🧩 PLADIS: Pushing the Limits of Attention in Diffusion Models at Inference Time by Leveraging Sparsity (ICCV'25)

August 1, 2025 Β· View on GitHub

logo

🧩 PLADIS: Pushing the Limits of Attention in Diffusion Models at Inference Time by Leveraging Sparsity (ICCV'25)

by Kwanyoung Kim, Byeongsu Sim

   

teaser_page1

🚢 Overview

SDXL Guidance methods: SDXL-CFG | SDXL-PAG | SDXL-SEG | SDXL-FreeU
SDXL Guidnace Distilled Models: SDXL-DMD2 | SDXL-Lightening | Hyper-SDXL
FLUX: FLUX-Schnell | FLUX-dev
ControlNet: SDXL-ControlNet

πŸ”₯πŸ”₯ News

  • (πŸ”₯ New) [2025/7/31] πŸš€PLADIS codes are released.
  • (πŸ”₯ New) [2025/6/25] PLADIS was accepted to ICCV2025. πŸŽ‰πŸŽ‰πŸŽ‰

πŸ’‘ Introduction

Existing guidance methods require extra inference steps due to undesired paths, such as null conditions or perturbing self-attention with an identity matrix or blurred attention weights. In contrast, PLADIS avoids additional inference paths by extrapolating between sparse and dense attentions within all cross-attention modules. This method can be seamlessly integrated with existing guidance approaches (CFG, PAG, SEG) and even guidance-distilled models (DMD2, SDXL-Lightening, HyperSDXL) by simply replacing the cross-attention module. PLADIS significantly improves text alignment and sample generation quality without requiring additional training or extra inference steps. It is compatible with SDXL and advanced model backbones like FLUX, as well as downstream tasks such as ControlNet.

Please check our paper for detail.

teaser_page2

πŸ”§ Dependencies and Installation

We use the following version of diffusers:

- diffuser 0.33.1

For computing sparse attention with alpha-entmax, please install the following package

pip install entmax

πŸš€ Quick Start

We provide example code with and without PLADIS using various backbone models and tasks.

Parameter:

  • pladis_scale: The scale of PLADIS. We generally fix this parameter to 1.5 and 2.0. Please adjust it coresponding to the model backbone and case.

🧩 Using PLADIS with SDXL

1. How to use PLADIS with CFG

Click to show all
from pipeline.pipeline_sdxl_seg import PLADISStableDiffusionXLPipeline
from diffusers.utils.torch_utils import randn_tensor
from accelerate.utils import set_seed
from diffusers.utils import make_image_grid

seed = 7896
set_seed(seed)
device = "cuda"
latent_input = randn_tensor(shape=(1,4,128,128),device=device, dtype=torch.float16)

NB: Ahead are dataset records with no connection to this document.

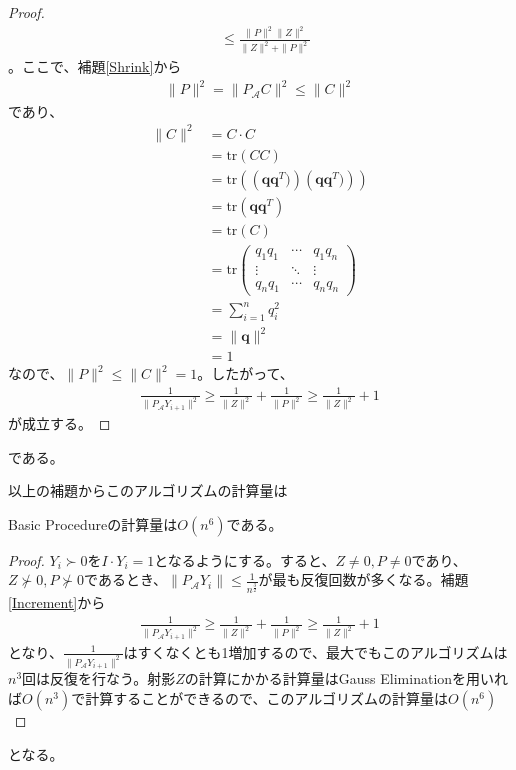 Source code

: \begin{proof}
\begin{align*}
                                  & \leq \frac{\|P\|^2 \|Z\|^2}{\|Z\|^2 + \|P\|^2}
  \end{align*}
  。ここで、補題\ref{Shrink}から
  \begin{align*}
    \|P\|^2 = \|P_\mathcal{A} C\|^2 \leq \|C\|^2
  \end{align*}
  であり、
  \begin{align*}
    \|C\|^2 & = C \cdot C \\
            & = \mathrm{tr} \left(C C\right) \\
            & = \mathrm{tr} \left(\left(\mathbf{q} \mathbf{q}^T)\right) \left(\mathbf{q} \mathbf{q}^T)\right)\right) \\
            & = \mathrm{tr} \left(\mathbf{q} \mathbf{q}^T\right) \\
            & = \mathrm{tr} \left(C\right) \\
            & = \mathrm{tr} \left(
                              \begin{array}{ccc}
                                q_1 q_1 & \cdots & q_1 q_n \\
                                \vdots  & \ddots & \vdots \\
                                q_n q_1 & \cdots & q_n q_n
                              \end{array}
                            \right) \\
            & = \displaystyle{\sum_{i = 1}^n} q_i^2 \\
            & = \|\mathbf{q}\|^2 \\
            & = 1
  \end{align*}
  なので、$\|P\|^2 \leq \|C\|^2 = 1$。したがって、
  \begin{align*}
    \frac{1}{\|P_\mathcal{A} Y_{i + 1}\|^2} \geq \frac{1}{\|Z\|^2} + \frac{1}{\|P\|^2} \geq \frac{1}{\|Z\|^2} + 1
  \end{align*}
  が成立する。
\end{proof}
である。

以上の補題からこのアルゴリズムの計算量は
\begin{theorem} \label{BasicProcedureOrder}
  Basic Procedureの計算量は$O (n^6)$である。
\end{theorem}
\begin{proof}
  $Y_i \succ 0$を$I \cdot Y_i = 1$となるようにする。すると、$Z \not= 0, P \not= 0$であり、$Z \not\succ 0, P \not\succ 0$であるとき、$\|P_\mathcal{A} Y_i\| \leq \displaystyle{\frac{1}{n^\frac{3}{2}}}$が最も反復回数が多くなる。補題\ref{Increment}から
  \begin{align*}
    \frac{1}{\|P_\mathcal{A} Y_{i + 1}\|^2} \geq \frac{1}{\|Z\|^2} + \frac{1}{\|P\|^2} \geq \frac{1}{\|Z\|^2} + 1
  \end{align*}
  となり、$\displaystyle{\frac{1}{\|P_\mathcal{A} Y_{i + 1}\|^2}}$はすくなくとも1増加するので、最大でもこのアルゴリズムは$n^3$回は反復を行なう。射影$Z$の計算にかかる計算量はGauss Eliminationを用いれば$O (n^3)$で計算することができるので、このアルゴリズムの計算量は$O(n^6)$
\end{proof}
となる。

pipe = PLADISStableDiffusionXLPipeline.from_pretrained(
    "stabilityai/stable-diffusion-xl-base-1.0",
    torch_dtype=torch.float16
)
pipe.to(device)

prompt = "a man and woman sit next to each other in front of some wine "

# without PLADIS
image = pipe(
    prompt=prompt,
    guidance_scale=4.0,
    num_inference_steps=25,
    latents = latent_input,
).images[0]
output.append(image)
# with PLADIS
image = pipe(
    prompt=prompt,
    guidance_scale=5.0,
    num_inference_steps=25,
    pladis_scale = 2.0,
    latents = latent_input,
).images[0]
output.append(image)

grid = make_image_grid(output, rows=1, cols=2)
filename = f"CFG_comparison.png"
grid.save(filename, format='PNG')

2. How to use PLADIS with CFG and PAG

Click to show all
from pipeline.pipeline_sdxl_seg import PLADISStableDiffusionXLPipeline
from diffusers.utils.torch_utils import randn_tensor
from accelerate.utils import set_seed
from diffusers.utils import make_image_grid

seed = 7896
set_seed(seed)
device = "cuda"
latent_input = randn_tensor(shape=(1,4,128,128),device=device, dtype=torch.float16)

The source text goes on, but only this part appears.